Некоторые с трудом принимают твой переход к рисунку. Можешь ли ты уточнить причины этой комплементарности фотография/рисунок?
Рисунок – это медитация, быстрая или медленная. В фотографии мы всегда находимся на гребне волны, как серфер, в постоянной борьбе со временем. Фотография постоянно переформулирует проблему пространства/времени. Беспрерывно. В этом как раз моя природная нервозность мне сослужила большую службу. Конечно, когда я рисую, от этого же происходит живость линии. Но в рисунке я нахожусь в состоянии глубокой медитации, остановки времени. И однако это тот же визуальный мир. Не существует эстетики, свойственной отдельно фотографии или рисунку. В этих двух случаях применяется специфическая техника, это всё и меняет. И для рисунка необходимо научиться владеть собой. Не торопиться… Фотография немедленно обретает свою структуру, структура в ней содержится с первого момента. В рисунке я увлекаюсь, хочу сразу же получить результат! Но это не фотография, и я уже готов полностью с этим согласиться. Рисунок можно дорабатывать, в фотографии мне это запрещено. Или возможно с помощью следующего изображения. Отсюда потери. Но для меня сейчас именно следующий рисунок имеет особое значение…

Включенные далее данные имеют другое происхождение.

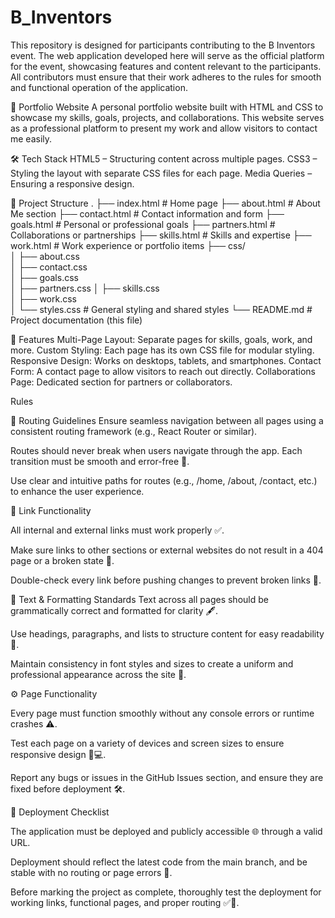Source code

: # B_Inventors

This repository is designed for participants contributing to the B Inventors event. The web application developed here will serve as the official platform for the event, showcasing features and content relevant to the participants. All contributors must ensure that their work adheres to the rules for smooth and functional operation of the application.

📄 Portfolio Website
A personal portfolio website built with HTML and CSS to showcase my skills, goals, projects, and collaborations. This website serves as a professional platform to present my work and allow visitors to contact me easily.

🛠️ Tech Stack
HTML5 – Structuring content across multiple pages.
CSS3 – Styling the layout with separate CSS files for each page.
Media Queries – Ensuring a responsive design.

📂 Project Structure
.
├── index.html        # Home page
├── about.html        # About Me section
├── contact.html      # Contact information and form
├── goals.html        # Personal or professional goals
├── partners.html     # Collaborations or partnerships
├── skills.html       # Skills and expertise
├── work.html         # Work experience or portfolio items
├── css/              
│   ├── about.css     
│   ├── contact.css  
│   ├── goals.css    
│   ├── partners.css 
│   ├── skills.css  
│   ├── work.css     
│   └── styles.css   # General styling and shared styles
└── README.md         # Project documentation (this file)

🌟 Features
Multi-Page Layout: Separate pages for skills, goals, work, and more.
Custom Styling: Each page has its own CSS file for modular styling.
Responsive Design: Works on desktops, tablets, and smartphones.
Contact Form: A contact page to allow visitors to reach out directly.
Collaborations Page: Dedicated section for partners or collaborators.

Rules

🚏 Routing Guidelines
Ensure seamless navigation between all pages using a consistent routing framework (e.g., React Router or similar).

Routes should never break when users navigate through the app. Each transition must be smooth and error-free 🚀.

Use clear and intuitive paths for routes (e.g., /home, /about, /contact, etc.) to enhance the user experience.

🔗 Link Functionality

All internal and external links must work properly ✅.

Make sure links to other sections or external websites do not result in a 404 page or a broken state 🛑.

Double-check every link before pushing changes to prevent broken links 🧹.

📝 Text & Formatting Standards
Text across all pages should be grammatically correct and formatted for clarity 🖋️.

Use headings, paragraphs, and lists to structure content for easy readability 📑.

Maintain consistency in font styles and sizes to create a uniform and professional appearance across the site 🎨.

⚙️ Page Functionality

Every page must function smoothly without any console errors or runtime crashes ⚠️.

Test each page on a variety of devices and screen sizes to ensure responsive design 📱💻.

Report any bugs or issues in the GitHub Issues section, and ensure they are fixed before deployment 🛠️.

🚀 Deployment Checklist

The application must be deployed and publicly accessible 🌐 through a valid URL.

Deployment should reflect the latest code from the main branch, and be stable with no routing or page errors 🎯.

Before marking the project as complete, thoroughly test the deployment for working links, functional pages, and proper routing ✅🔗.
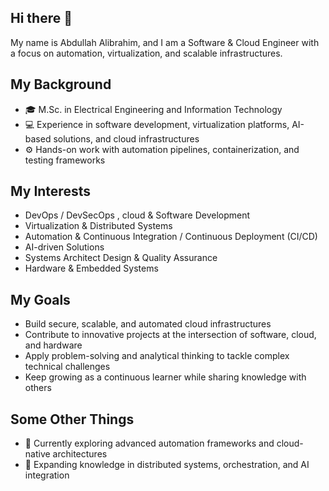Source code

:## Hi there 👋

My name is Abdullah Alibrahim, and I am a Software & Cloud Engineer with a focus on automation, virtualization, and scalable infrastructures.  

## My Background  
- 🎓 M.Sc. in Electrical Engineering and Information Technology  
- 💻 Experience in software development, virtualization platforms, AI-based solutions, and cloud infrastructures  
- ⚙️ Hands-on work with automation pipelines, containerization, and testing frameworks  

## My Interests  
- DevOps / DevSecOps , cloud & Software Development  
- Virtualization & Distributed Systems  
- Automation & Continuous Integration / Continuous Deployment (CI/CD)  
- AI-driven Solutions  
- Systems Architect Design & Quality Assurance  
- Hardware & Embedded Systems  

## My Goals  
- Build secure, scalable, and automated cloud infrastructures  
- Contribute to innovative projects at the intersection of software, cloud, and hardware  
- Apply problem-solving and analytical thinking to tackle complex technical challenges  
- Keep growing as a continuous learner while sharing knowledge with others  

## Some Other Things  
- 🔭 Currently exploring advanced automation frameworks and cloud-native architectures  
- 🌱 Expanding knowledge in distributed systems, orchestration, and AI integration 
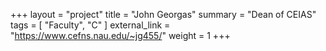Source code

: +++
layout = "project"
title  = "John Georgas"
summary = "Dean of CEIAS"
tags = [ "Faculty", "C" ]
external_link = "https://www.cefns.nau.edu/~jg455/"
weight = 1
+++
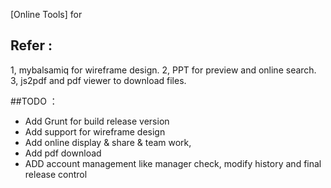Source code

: 
[Online Tools] for 

## Refer : 
1, mybalsamiq for wireframe design.
2, PPT for preview and online search.
3, js2pdf and pdf viewer to download files.

##TODO ：
- Add Grunt for build release version
- Add support for wireframe design
- Add online display & share & team work, 
- Add pdf download
- ADD account management like manager check, modify history and final release control
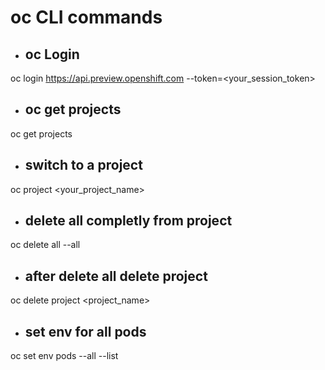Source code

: # oc CLI commands

* ## oc Login
oc login https://api.preview.openshift.com --token=<your_session_token>

* ## oc get projects
oc get projects

* ## switch to a project
oc project <your_project_name>

* ## delete all completly from project
oc delete all --all

* ## after delete all delete project
oc delete project <project_name>

* ## set env for all pods
oc set env pods --all --list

ФОТОГРАФИРОВАТЬ – НИЧТО, СМОТРЕТЬ – ВСЁ!
Интервью с Филиппом Бегнером (1989 г.)[58]
Анри Картье-Брессон: Перед началом нашего интервью я хотел бы вам напомнить, как мы встретились в первый раз. Я очень хорошо это помню… Это было весной 1940 года в Фотографической службе армии, она располагалась в Бют-Шомон, вы туда приехали принимать руководство.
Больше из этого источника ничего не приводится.